U.S. Representative Adam Smith Touts Health Information Technology at Leading UW-Sponsored Healthcare Conference
April 4, 2006
Today, U.S. Representative Adam Smith (D-WA) gave the keynote address at the Distributed Diagnosis in Home Healthcare Conference (D2H2) held in Arlington, Virginia to discuss the importance of Health Information Technology (Health IT). The University of Washington is one of the main organizers for this national conference on health information technology. The purpose of the conference is to bring stakeholders together to discuss ways to improve the quality of care and patient wellness and outcomes by transforming the delivery of healthcare from a central, hospital-based system to one that is more patient-centered, distributed, and home-based for both the developed and developing countries.
One of Smith’s top priorities is to provide access to quality, affordable health care. Smith believes that under the current paper-based healthcare system, patients and their doctors lack instant access to medical information. This lack of connectivity and shared knowledge leads to medical errors, increased costs, and inefficiency.
At the conference, Smith noted, “recent advancements in health information technology and the use of electronic medical records allows for innovative collaboration where patients, doctors and health educators can be brought together online to discuss patients health care needs. The use of information technology can be used as a tool to increase the efficiency of the healthcare system, improve the quality of care for patients, and decrease costs to the federal government, which is facing record deficits.”
Smith believes that Congress can play a significant role in helping the healthcare industry adopt electronic health records and utilize other health IT technologies. As Smith has noted in the past, one of the biggest barriers for physicians to use health IT is cost.

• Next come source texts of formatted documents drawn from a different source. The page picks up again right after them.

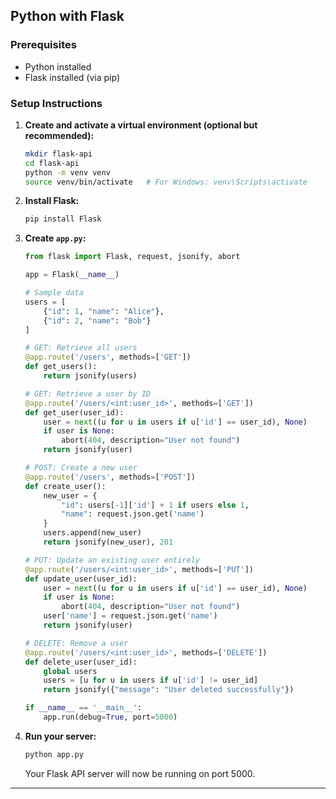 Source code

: 
## Python with Flask

### Prerequisites
- Python installed
- Flask installed (via pip)

### Setup Instructions
1. **Create and activate a virtual environment (optional but recommended):**
   ```bash
   mkdir flask-api
   cd flask-api
   python -m venv venv
   source venv/bin/activate   # For Windows: venv\Scripts\activate
   ```

2. **Install Flask:**
   ```bash
   pip install Flask
   ```

3. **Create `app.py`:**
   ```python
   from flask import Flask, request, jsonify, abort

   app = Flask(__name__)

   # Sample data
   users = [
       {"id": 1, "name": "Alice"},
       {"id": 2, "name": "Bob"}
   ]

   # GET: Retrieve all users
   @app.route('/users', methods=['GET'])
   def get_users():
       return jsonify(users)

   # GET: Retrieve a user by ID
   @app.route('/users/<int:user_id>', methods=['GET'])
   def get_user(user_id):
       user = next((u for u in users if u['id'] == user_id), None)
       if user is None:
           abort(404, description="User not found")
       return jsonify(user)

   # POST: Create a new user
   @app.route('/users', methods=['POST'])
   def create_user():
       new_user = {
           "id": users[-1]['id'] + 1 if users else 1,
           "name": request.json.get('name')
       }
       users.append(new_user)
       return jsonify(new_user), 201

   # PUT: Update an existing user entirely
   @app.route('/users/<int:user_id>', methods=['PUT'])
   def update_user(user_id):
       user = next((u for u in users if u['id'] == user_id), None)
       if user is None:
           abort(404, description="User not found")
       user['name'] = request.json.get('name')
       return jsonify(user)

   # DELETE: Remove a user
   @app.route('/users/<int:user_id>', methods=['DELETE'])
   def delete_user(user_id):
       global users
       users = [u for u in users if u['id'] != user_id]
       return jsonify({"message": "User deleted successfully"})

   if __name__ == '__main__':
       app.run(debug=True, port=5000)
   ```

4. **Run your server:**
   ```bash
   python app.py
   ```
   Your Flask API server will now be running on port 5000.

---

Today, Smith said, “the federal government can help by providing funding, whether through grants for pilot projects, tax credits, or loans. The federal government can also help facilitate the growth of local, statewide, and regional health information networks so that providers in a particular community are able to communicate and share health data so that patients have seamless, continuous care among various providers. In addition, the federal government can help establish standards so that interoperability can be achieved. Lastly, Congress should enact strict privacy and security measures so that the integrity of patients’ health information is not compromised.”
To this end, Smith, along with Congresswoman Cathy McMorris (R-WA) have introduced a bill H.R. 4331, the Medicaid Access Project Through Information Technology Bill (MAP IT). This legislation would authorize the Centers for Medicaid and Medicare Services (CMS) to conduct two-year pilot projects in selected states to demonstrate the beneficial impact of health IT on chronic-disease case management for the Medicaid population.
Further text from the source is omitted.